Abstract

Aquatic insects represent one of the most diverse and ecologically important groups in freshwater ecosystems, yet their thermal adaptations and responses to anthropogenic climate change remain poorly understood. This study examines thermal tolerance, physiological adaptations, and behavioral responses of aquatic insects across multiple taxonomic orders including Ephemeroptera (mayflies), Plecoptera (stoneflies), Trichoptera (caddisflies), and Diptera (true flies) in response to increasing water temperatures and habitat modification. We conducted laboratory thermal tolerance experiments, field surveys across temperature gradients, and molecular analyses of heat shock protein expression in 25 species from temperate and tropical freshwater systems. Results indicate significant interspecific variation in thermal tolerance, with critical thermal maxima (CTmax) ranging from 28.3°C in cold-adapted stoneflies to 42.7°C in tropical chironomids. Heat shock protein expression increased 3-8 fold above baseline temperatures, with HSP70 showing the strongest response.
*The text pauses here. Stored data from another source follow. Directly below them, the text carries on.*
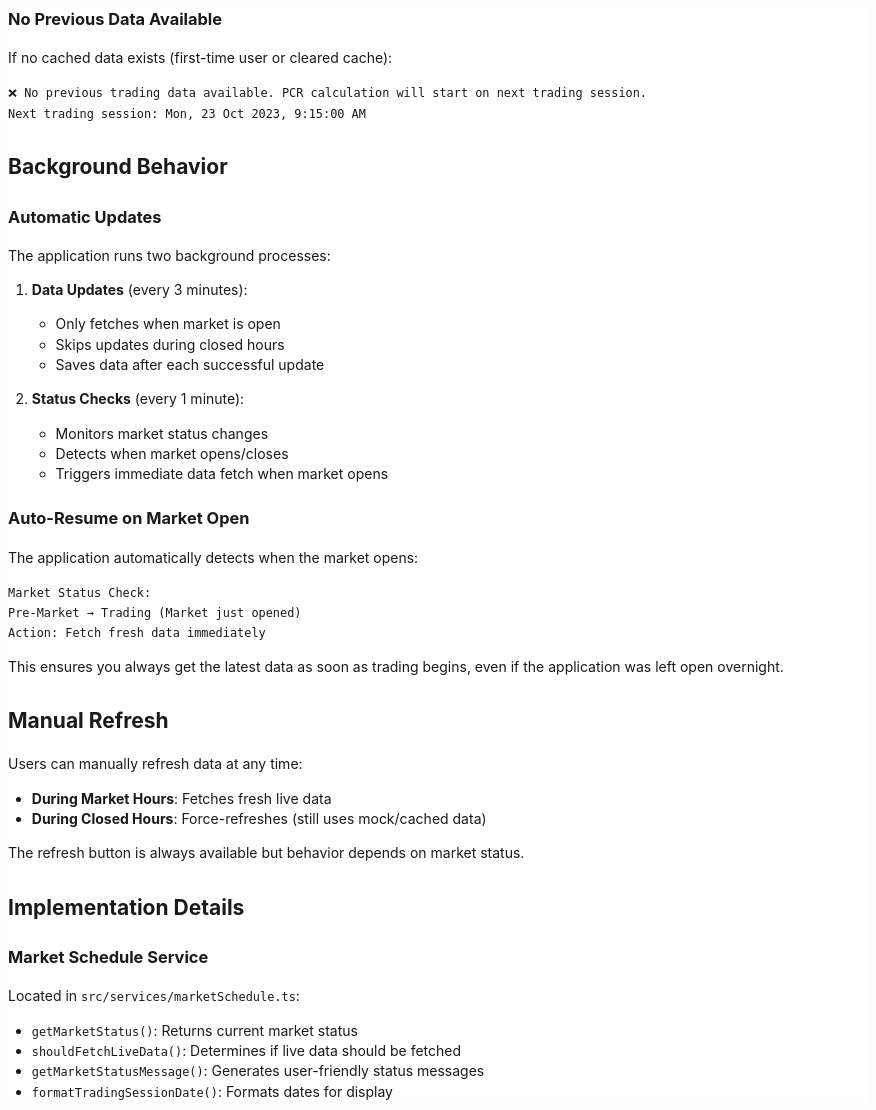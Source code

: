 ### No Previous Data Available

If no cached data exists (first-time user or cleared cache):

```
❌ No previous trading data available. PCR calculation will start on next trading session.
Next trading session: Mon, 23 Oct 2023, 9:15:00 AM
```

## Background Behavior

### Automatic Updates

The application runs two background processes:

1. **Data Updates** (every 3 minutes):
   - Only fetches when market is open
   - Skips updates during closed hours
   - Saves data after each successful update

2. **Status Checks** (every 1 minute):
   - Monitors market status changes
   - Detects when market opens/closes
   - Triggers immediate data fetch when market opens

### Auto-Resume on Market Open

The application automatically detects when the market opens:

```
Market Status Check:
Pre-Market → Trading (Market just opened)
Action: Fetch fresh data immediately
```

This ensures you always get the latest data as soon as trading begins, even if the application was left open overnight.

## Manual Refresh

Users can manually refresh data at any time:

- **During Market Hours**: Fetches fresh live data
- **During Closed Hours**: Force-refreshes (still uses mock/cached data)

The refresh button is always available but behavior depends on market status.

## Implementation Details

### Market Schedule Service

Located in `src/services/marketSchedule.ts`:

- `getMarketStatus()`: Returns current market status
- `shouldFetchLiveData()`: Determines if live data should be fetched
- `getMarketStatusMessage()`: Generates user-friendly status messages
- `formatTradingSessionDate()`: Formats dates for display
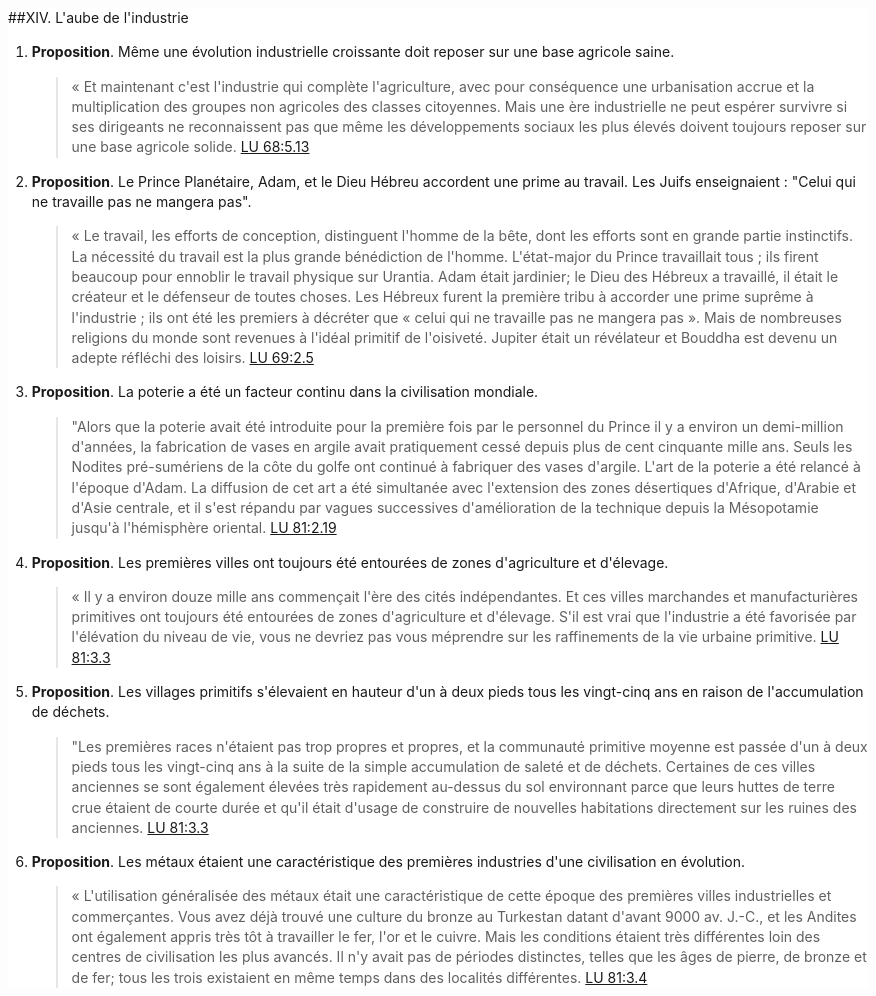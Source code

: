 ##XIV. L'aube de l'industrie

1. **Proposition**. Même une évolution industrielle croissante doit reposer sur une base agricole saine.
	> « Et maintenant c'est l'industrie qui complète l'agriculture, avec pour conséquence une urbanisation accrue et la multiplication des groupes non agricoles des classes citoyennes. Mais une ère industrielle ne peut espérer survivre si ses dirigeants ne reconnaissent pas que même les développements sociaux les plus élevés doivent toujours reposer sur une base agricole solide. [LU 68:5.13](/fr/The_Urantia_Book/68#p5_13)

2. **Proposition**. Le Prince Planétaire, Adam, et le Dieu Hébreu accordent une prime au travail. Les Juifs enseignaient : "Celui qui ne travaille pas ne mangera pas".
	> « Le travail, les efforts de conception, distinguent l'homme de la bête, dont les efforts sont en grande partie instinctifs. La nécessité du travail est la plus grande bénédiction de l'homme. L'état-major du Prince travaillait tous ; ils firent beaucoup pour ennoblir le travail physique sur Urantia. Adam était jardinier; le Dieu des Hébreux a travaillé, il était le créateur et le défenseur de toutes choses. Les Hébreux furent la première tribu à accorder une prime suprême à l'industrie ; ils ont été les premiers à décréter que « celui qui ne travaille pas ne mangera pas ». Mais de nombreuses religions du monde sont revenues à l'idéal primitif de l'oisiveté. Jupiter était un révélateur et Bouddha est devenu un adepte réfléchi des loisirs. [LU 69:2.5](/fr/The_Urantia_Book/69#p2_5)

3. **Proposition**. La poterie a été un facteur continu dans la civilisation mondiale.
	> "Alors que la poterie avait été introduite pour la première fois par le personnel du Prince il y a environ un demi-million d'années, la fabrication de vases en argile avait pratiquement cessé depuis plus de cent cinquante mille ans. Seuls les Nodites pré-sumériens de la côte du golfe ont continué à fabriquer des vases d'argile. L'art de la poterie a été relancé à l'époque d'Adam. La diffusion de cet art a été simultanée avec l'extension des zones désertiques d'Afrique, d'Arabie et d'Asie centrale, et il s'est répandu par vagues successives d'amélioration de la technique depuis la Mésopotamie jusqu'à l'hémisphère oriental. [LU 81:2.19](/fr/The_Urantia_Book/81#p2_19)

4. **Proposition**. Les premières villes ont toujours été entourées de zones d'agriculture et d'élevage.
	> « Il y a environ douze mille ans commençait l'ère des cités indépendantes. Et ces villes marchandes et manufacturières primitives ont toujours été entourées de zones d'agriculture et d'élevage. S'il est vrai que l'industrie a été favorisée par l'élévation du niveau de vie, vous ne devriez pas vous méprendre sur les raffinements de la vie urbaine primitive. [LU 81:3.3](/fr/The_Urantia_Book/81#p3_3)

5. **Proposition**. Les villages primitifs s'élevaient en hauteur d'un à deux pieds tous les vingt-cinq ans en raison de l'accumulation de déchets.
	> "Les premières races n'étaient pas trop propres et propres, et la communauté primitive moyenne est passée d'un à deux pieds tous les vingt-cinq ans à la suite de la simple accumulation de saleté et de déchets. Certaines de ces villes anciennes se sont également élevées très rapidement au-dessus du sol environnant parce que leurs huttes de terre crue étaient de courte durée et qu'il était d'usage de construire de nouvelles habitations directement sur les ruines des anciennes. [LU 81:3.3](/fr/The_Urantia_Book/81#p3_3)

6. **Proposition**. Les métaux étaient une caractéristique des premières industries d'une civilisation en évolution.
	> « L'utilisation généralisée des métaux était une caractéristique de cette époque des premières villes industrielles et commerçantes. Vous avez déjà trouvé une culture du bronze au Turkestan datant d'avant 9000 av. J.-C., et les Andites ont également appris très tôt à travailler le fer, l'or et le cuivre. Mais les conditions étaient très différentes loin des centres de civilisation les plus avancés. Il n'y avait pas de périodes distinctes, telles que les âges de pierre, de bronze et de fer; tous les trois existaient en même temps dans des localités différentes. [LU 81:3.4](/fr/The_Urantia_Book/81#p3_4)
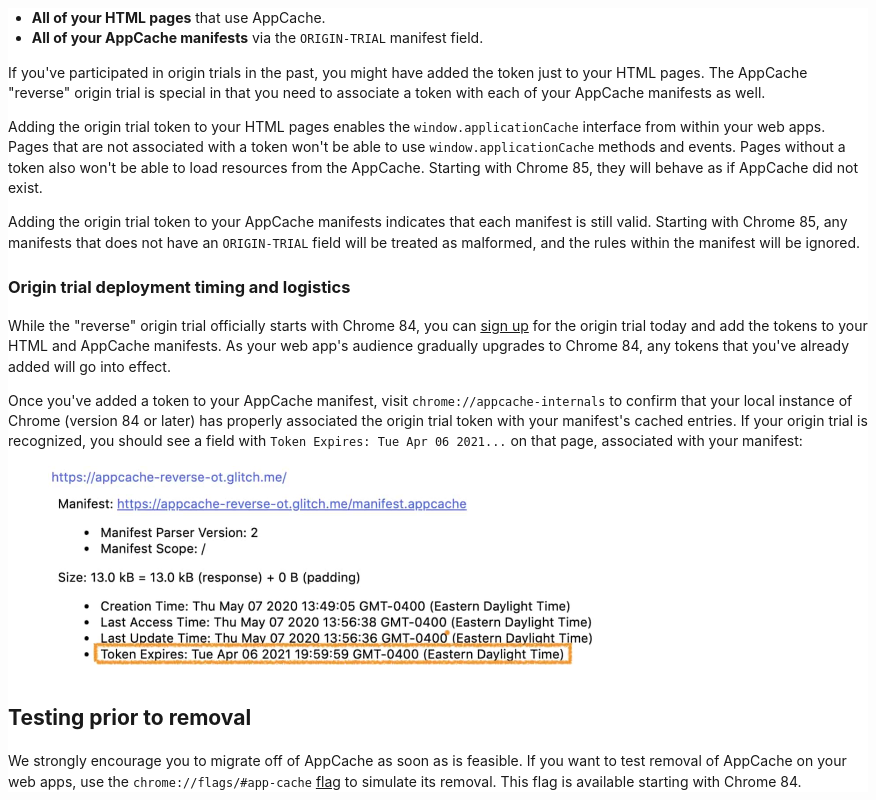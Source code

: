 - **All of your HTML pages** that use AppCache.
- **All of your AppCache manifests** via the `ORIGIN-TRIAL` manifest field.

If you've participated in origin trials in the past, you might have added the token just to your HTML pages. The AppCache "reverse" origin trial is special in that you need to associate a token with each of your AppCache manifests as well.

Adding the origin trial token to your HTML pages enables the `window.applicationCache` interface from within your web apps. Pages that are not associated with a token won't be able to use `window.applicationCache` methods and events. Pages without a token also won't be able to load resources from the AppCache. Starting with Chrome 85, they will behave as if AppCache did not exist.

Adding the origin trial token to your AppCache manifests indicates that each manifest is still valid. Starting with Chrome 85, any manifests that does not have an `ORIGIN-TRIAL` field will be treated as malformed, and the rules within the manifest will be ignored.

### Origin trial deployment timing and logistics

While the "reverse" origin trial officially starts with Chrome 84, you can [sign up](https://developers.chrome.com/origintrials/#/register_trial/1776670052997660673) for the origin trial today and add the tokens to your HTML and AppCache manifests. As your web app's audience gradually upgrades to Chrome 84, any tokens that you've already added will go into effect.

Once you've added a token to your AppCache manifest, visit `chrome://appcache-internals` to confirm that your local instance of Chrome (version 84 or later) has properly associated the origin trial token with your manifest's cached entries. If your origin trial is recognized, you should see a field with `Token Expires: Tue Apr 06 2021...` on that page, associated with your manifest:

<figure class="w-figure">
  <img class="w-screenshot" src="appcache-token.jpg" alt="chrome://appcache-internals interface showing a recognized token." width="550">
</figure>

## Testing prior to removal

We strongly encourage you to migrate off of AppCache as soon as is feasible. If you want to test removal of AppCache on your web apps, use the `chrome://flags/#app-cache` [flag](https://www.chromium.org/developers/how-tos/run-chromium-with-flags) to simulate its removal. This flag is available starting with Chrome 84.
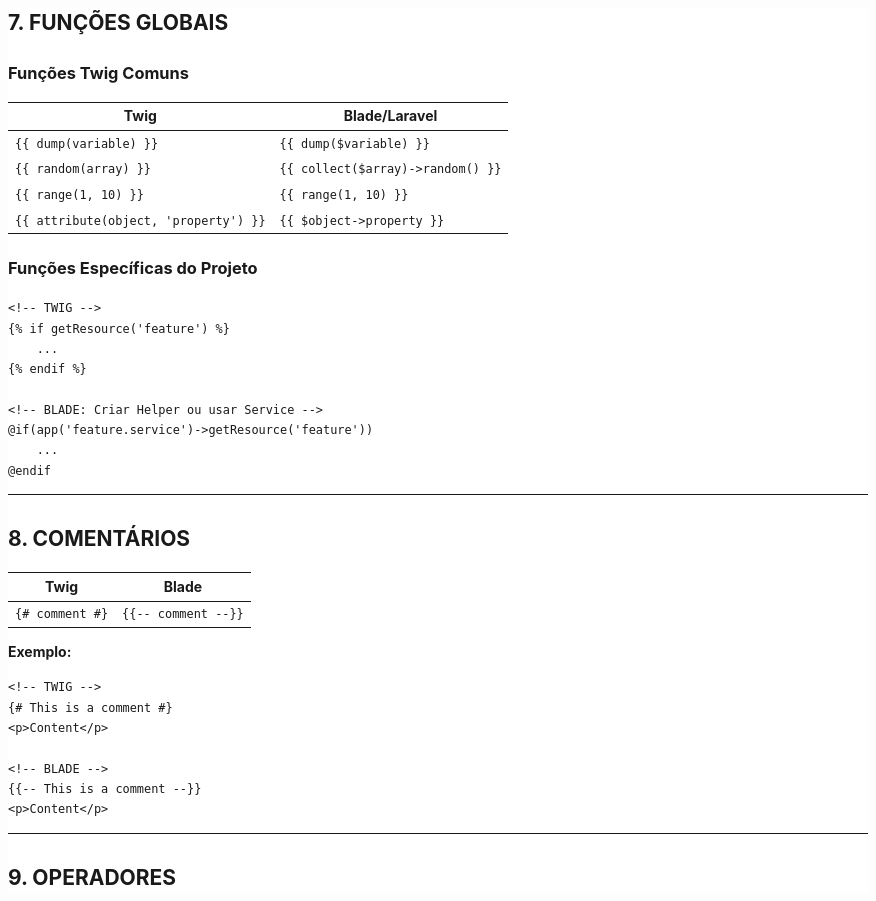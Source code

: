 ## 7. FUNÇÕES GLOBAIS

### Funções Twig Comuns

| Twig                                  | Blade/Laravel                     |
| ------------------------------------- | --------------------------------- |
| `{{ dump(variable) }}`                | `{{ dump($variable) }}`           |
| `{{ random(array) }}`                 | `{{ collect($array)->random() }}` |
| `{{ range(1, 10) }}`                  | `{{ range(1, 10) }}`              |
| `{{ attribute(object, 'property') }}` | `{{ $object->property }}`         |

### Funções Específicas do Projeto

```twig
<!-- TWIG -->
{% if getResource('feature') %}
    ...
{% endif %}

<!-- BLADE: Criar Helper ou usar Service -->
@if(app('feature.service')->getResource('feature'))
    ...
@endif
```

---

## 8. COMENTÁRIOS

| Twig            | Blade               |
| --------------- | ------------------- |
| `{# comment #}` | `{{-- comment --}}` |

**Exemplo:**

```twig
<!-- TWIG -->
{# This is a comment #}
<p>Content</p>

<!-- BLADE -->
{{-- This is a comment --}}
<p>Content</p>
```

---

## 9. OPERADORES
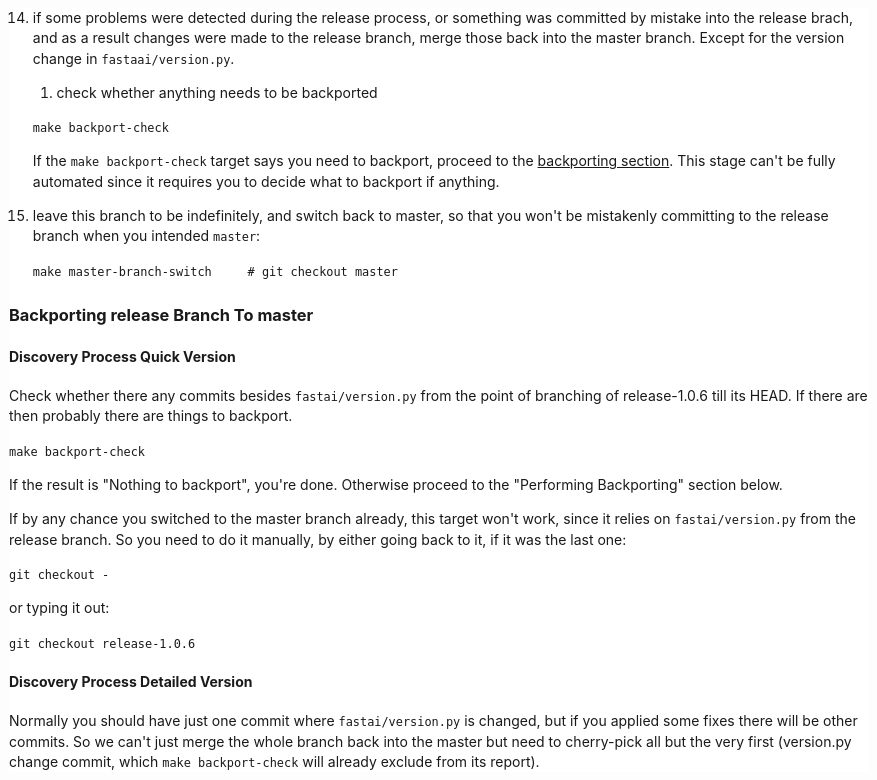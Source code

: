 14. if some problems were detected during the release process, or something was committed by mistake into the release brach, and as a result changes were made to the release branch, merge those back into the master branch. Except for the version change in `fastaai/version.py`.

    1. check whether anything needs to be backported

    ```
    make backport-check
    ```

    If the `make backport-check` target says you need to backport, proceed to the [backporting section](#backporting-release-branch-to-master). This stage can't be fully automated since it requires you to decide what to backport if anything.


15. leave this branch to be indefinitely, and switch back to master, so that you won't be mistakenly committing to the release branch when you intended `master`:

    ```
    make master-branch-switch     # git checkout master
    ```


### Backporting release Branch To master

#### Discovery Process Quick Version

Check whether there any commits besides `fastai/version.py` from the point of branching of release-1.0.6 till its HEAD. If there are then probably there are things to backport.

   ```
   make backport-check
   ```
If the result is "Nothing to backport", you're done. Otherwise proceed to the "Performing Backporting" section below.

If by any chance you switched to the master branch already, this target won't work, since it relies on `fastai/version.py` from the release branch. So you need to do it manually, by either going back to it, if it was the last one:

   ```
   git checkout -
   ```

or typing it out:

   ```
   git checkout release-1.0.6
   ```



#### Discovery Process Detailed Version

Normally you should have just one commit where `fastai/version.py` is changed, but if you applied some fixes there will be other commits. So we can't just merge the whole branch back into the master but need to cherry-pick all but the very first (version.py change commit, which `make backport-check` will already exclude from its report).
Field surveys revealed upstream range shifts averaging 127 m elevation per decade in montane streams, with cold-adapted species experiencing the greatest distributional changes. Behavioral thermoregulation, including vertical migration and microhabitat selection, emerged as critical short-term responses to thermal stress. These findings demonstrate that aquatic insects exhibit diverse thermal adaptation strategies, but many species, particularly cold-adapted specialists, face significant risks from continued warming. Understanding these thermal responses is crucial for predicting ecosystem-level impacts and developing effective conservation strategies for freshwater biodiversity.